The party proposing a rate has the burden of proving by a preponderance of the evidence that it does not violate this subdivision.
In determining the reasonableness of a rate, the commissioner shall also review all administrative contracts, service contracts, and other agreements to determine the reasonableness of the cost of the contracts or agreement and effect of the contracts on the rate. If the commissioner determines that a contract or agreement is not reasonable, the commissioner shall disapprove any rate that reflects any unreasonable cost arising out of the contract or agreement. The commissioner may require any information that the commissioner deems necessary to determine the reasonableness of the cost.
For the purposes of this subdivision, the commissioner shall establish by rule a schedule of minimum anticipated loss ratios which shall be based on (i) the type or types of coverage provided, (ii) whether the policy is for group or individual coverage, and (iii) the size of the group for group policies. Except for individual policies of disability or income protection insurance, the minimum anticipated loss ratio shall not be less than 50 percent after the first year that a policy is in force. All applicants for a policy shall be informed in writing at the time of application of the anticipated loss ratio of the policy. "Anticipated loss ratio" means the ratio at the time of filing, at the time of notice of withdrawal under subdivision 4a, or at the time of subsequent rate revision of the present value of all expected future benefits, excluding dividends, to the present value of all expected future premiums.
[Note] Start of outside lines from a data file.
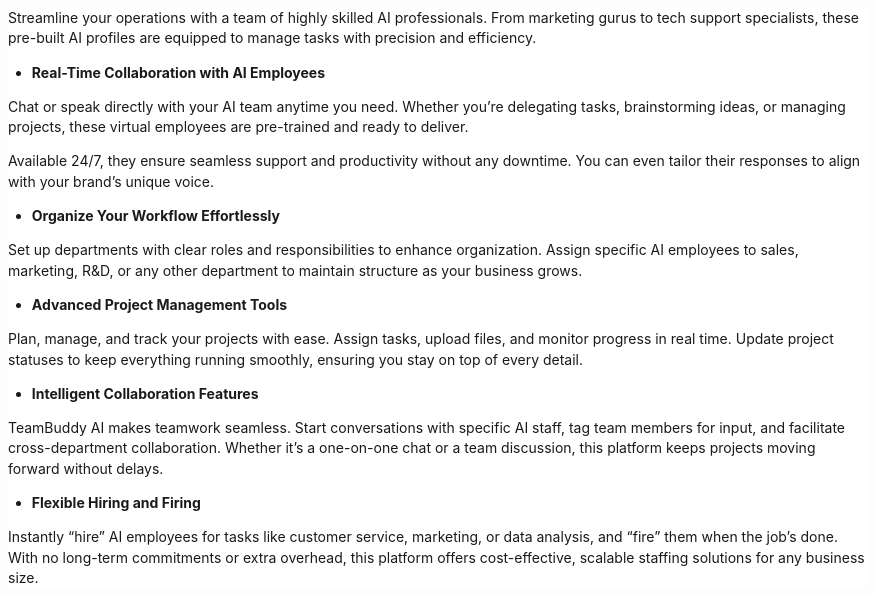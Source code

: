 <p>Streamline your operations with a team of highly skilled AI professionals. From marketing gurus to tech support specialists, these pre-built AI profiles are equipped to manage tasks with precision and efficiency.</p>



<ul>
<li><strong>Real-Time Collaboration with AI Employees</strong></li>
</ul>



<p>Chat or speak directly with your AI team anytime you need. Whether you’re delegating tasks, brainstorming ideas, or managing projects, these virtual employees are pre-trained and ready to deliver.</p>



<p>Available 24/7, they ensure seamless support and productivity without any downtime. You can even tailor their responses to align with your brand’s unique voice.</p>



<ul>
<li><strong>Organize Your Workflow Effortlessly</strong></li>
</ul>



<p>Set up departments with clear roles and responsibilities to enhance organization. Assign specific AI employees to sales, marketing, R&amp;D, or any other department to maintain structure as your business grows.</p>



<ul>
<li><strong>Advanced Project Management Tools</strong></li>
</ul>



<p>Plan, manage, and track your projects with ease. Assign tasks, upload files, and monitor progress in real time. Update project statuses to keep everything running smoothly, ensuring you stay on top of every detail.</p>



<ul>
<li><strong>Intelligent Collaboration Features</strong></li>
</ul>



<p>TeamBuddy AI makes teamwork seamless. Start conversations with specific AI staff, tag team members for input, and facilitate cross-department collaboration. Whether it’s a one-on-one chat or a team discussion, this platform keeps projects moving forward without delays.</p>



<ul>
<li><strong>Flexible Hiring and Firing</strong></li>
</ul>



<p>Instantly “hire” AI employees for tasks like customer service, marketing, or data analysis, and “fire” them when the job’s done. With no long-term commitments or extra overhead, this platform offers cost-effective, scalable staffing solutions for any business size.</p>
If the commissioner notifies a health carrier that has filed any form or rate that it does not comply with this chapter, chapter 62L, or chapter 72A, it shall be unlawful for the health carrier to issue or use the form or rate. In the notice the commissioner shall specify the reasons for disapproval and state that a hearing will be granted within 20 days after request in writing by the health carrier.
The 60-day period within which the commissioner is to approve or disapprove the form or rate does not begin to run until a complete filing of all data and materials required by statute or requested by the commissioner has been submitted.
However, if the supporting data is not filed within 30 days after a request by the commissioner, the rate is not effective and is presumed to be an excessive rate.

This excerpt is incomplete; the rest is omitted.